Un clip vidéo de dix secondes produit en 6,8 secondes, soit plus vite que le temps réel, sur une paire de superpuces Nvidia GB200. LTX, la société née du ventre de Lightricks, a dévoilé ce mardi 11 août 2026 son modèle LTX-2.5, et les chiffres qu’elle aligne ont de quoi faire vaciller toute la concurrence propriétaire. Car le plus vertigineux n’est pas la vitesse brute, c’est que ce moteur de génération vidéo par intelligence artificielle est distribué en open weights sur Hugging Face, gratuitement pour toute organisation dont le revenu annuel récurrent reste sous les dix millions de dollars.
Trente-trois millions de téléchargements cumulés sur Hugging Face font déjà de la gamme LTX la famille de world models ouverts la plus aspirée du marché, un chiffre qui traduit l’appétit vorace des développeurs, des studios et des roboticiens pour un modèle qu’ils peuvent déployer sur site, en edge ou via API sans jamais céder le contrôle de leurs données. L’intégration native dans ComfyUI dès le jour du lancement élargit encore le terrain de jeu, offrant aux créateurs un pipeline de production complet sans filigrane visible en sortie.

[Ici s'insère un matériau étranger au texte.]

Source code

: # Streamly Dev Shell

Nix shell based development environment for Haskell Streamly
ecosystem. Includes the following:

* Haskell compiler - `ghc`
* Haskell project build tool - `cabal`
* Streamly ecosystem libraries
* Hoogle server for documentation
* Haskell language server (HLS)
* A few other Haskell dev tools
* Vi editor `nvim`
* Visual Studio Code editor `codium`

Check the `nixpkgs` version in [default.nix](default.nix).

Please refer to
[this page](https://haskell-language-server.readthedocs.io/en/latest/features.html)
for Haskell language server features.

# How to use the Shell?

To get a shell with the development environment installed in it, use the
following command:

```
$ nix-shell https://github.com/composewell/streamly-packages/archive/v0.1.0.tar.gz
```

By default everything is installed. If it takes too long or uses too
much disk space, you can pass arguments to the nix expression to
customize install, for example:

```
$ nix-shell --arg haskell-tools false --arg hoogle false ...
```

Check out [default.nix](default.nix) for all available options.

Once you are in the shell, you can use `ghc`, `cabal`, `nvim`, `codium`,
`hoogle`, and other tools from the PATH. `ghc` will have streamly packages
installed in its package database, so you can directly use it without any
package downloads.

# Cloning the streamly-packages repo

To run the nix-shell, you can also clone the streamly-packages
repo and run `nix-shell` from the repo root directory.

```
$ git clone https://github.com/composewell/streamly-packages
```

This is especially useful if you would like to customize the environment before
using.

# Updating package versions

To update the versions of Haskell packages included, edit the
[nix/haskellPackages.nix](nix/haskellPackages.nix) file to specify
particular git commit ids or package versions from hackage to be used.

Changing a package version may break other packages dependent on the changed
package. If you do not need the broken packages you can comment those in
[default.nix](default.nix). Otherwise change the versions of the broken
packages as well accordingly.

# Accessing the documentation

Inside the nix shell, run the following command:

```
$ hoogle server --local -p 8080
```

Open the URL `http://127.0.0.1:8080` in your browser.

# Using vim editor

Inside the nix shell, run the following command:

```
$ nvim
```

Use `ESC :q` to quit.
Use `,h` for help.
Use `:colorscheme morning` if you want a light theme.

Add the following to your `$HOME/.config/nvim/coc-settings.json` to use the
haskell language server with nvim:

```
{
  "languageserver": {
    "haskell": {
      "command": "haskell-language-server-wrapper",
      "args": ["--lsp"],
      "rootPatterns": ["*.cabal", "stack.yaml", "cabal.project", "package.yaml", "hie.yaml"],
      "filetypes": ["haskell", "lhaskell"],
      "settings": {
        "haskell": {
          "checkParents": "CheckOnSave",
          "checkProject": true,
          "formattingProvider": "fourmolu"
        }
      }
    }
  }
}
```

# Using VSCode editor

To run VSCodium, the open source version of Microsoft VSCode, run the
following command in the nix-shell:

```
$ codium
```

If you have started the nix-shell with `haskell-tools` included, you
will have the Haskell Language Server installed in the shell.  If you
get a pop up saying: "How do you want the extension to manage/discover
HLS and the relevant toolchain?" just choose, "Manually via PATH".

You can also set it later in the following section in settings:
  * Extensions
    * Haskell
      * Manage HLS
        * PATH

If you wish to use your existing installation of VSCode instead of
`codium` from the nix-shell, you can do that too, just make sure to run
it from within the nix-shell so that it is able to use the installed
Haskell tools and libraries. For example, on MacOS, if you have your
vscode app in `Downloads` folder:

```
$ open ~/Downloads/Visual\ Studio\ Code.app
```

Qu’est-ce qui distingue vraiment un world model d’un générateur vidéo classique ? La capacité à encoder une compréhension physique du monde, celle qui empêche un personnage de traverser un mur ou un robot de foncer dans un meuble. LTX-2.5 embarque un tout nouveau décodeur vidéo à diffusion, baptisé Diffusion Fidelity Rendering, qui construit mouvement et structure dans un espace latent compressé huit fois avant de reconstruire les détails fins (texte incrusté, expressions faciales, textures de peau) avec une fidélité nettement rehaussée. Les artefacts visuels dans les scènes à fort mouvement, cette plaie endémique de la génération vidéo IA… sont ici drastiquement réduits grâce à un processus de diffusion pixel par pixel.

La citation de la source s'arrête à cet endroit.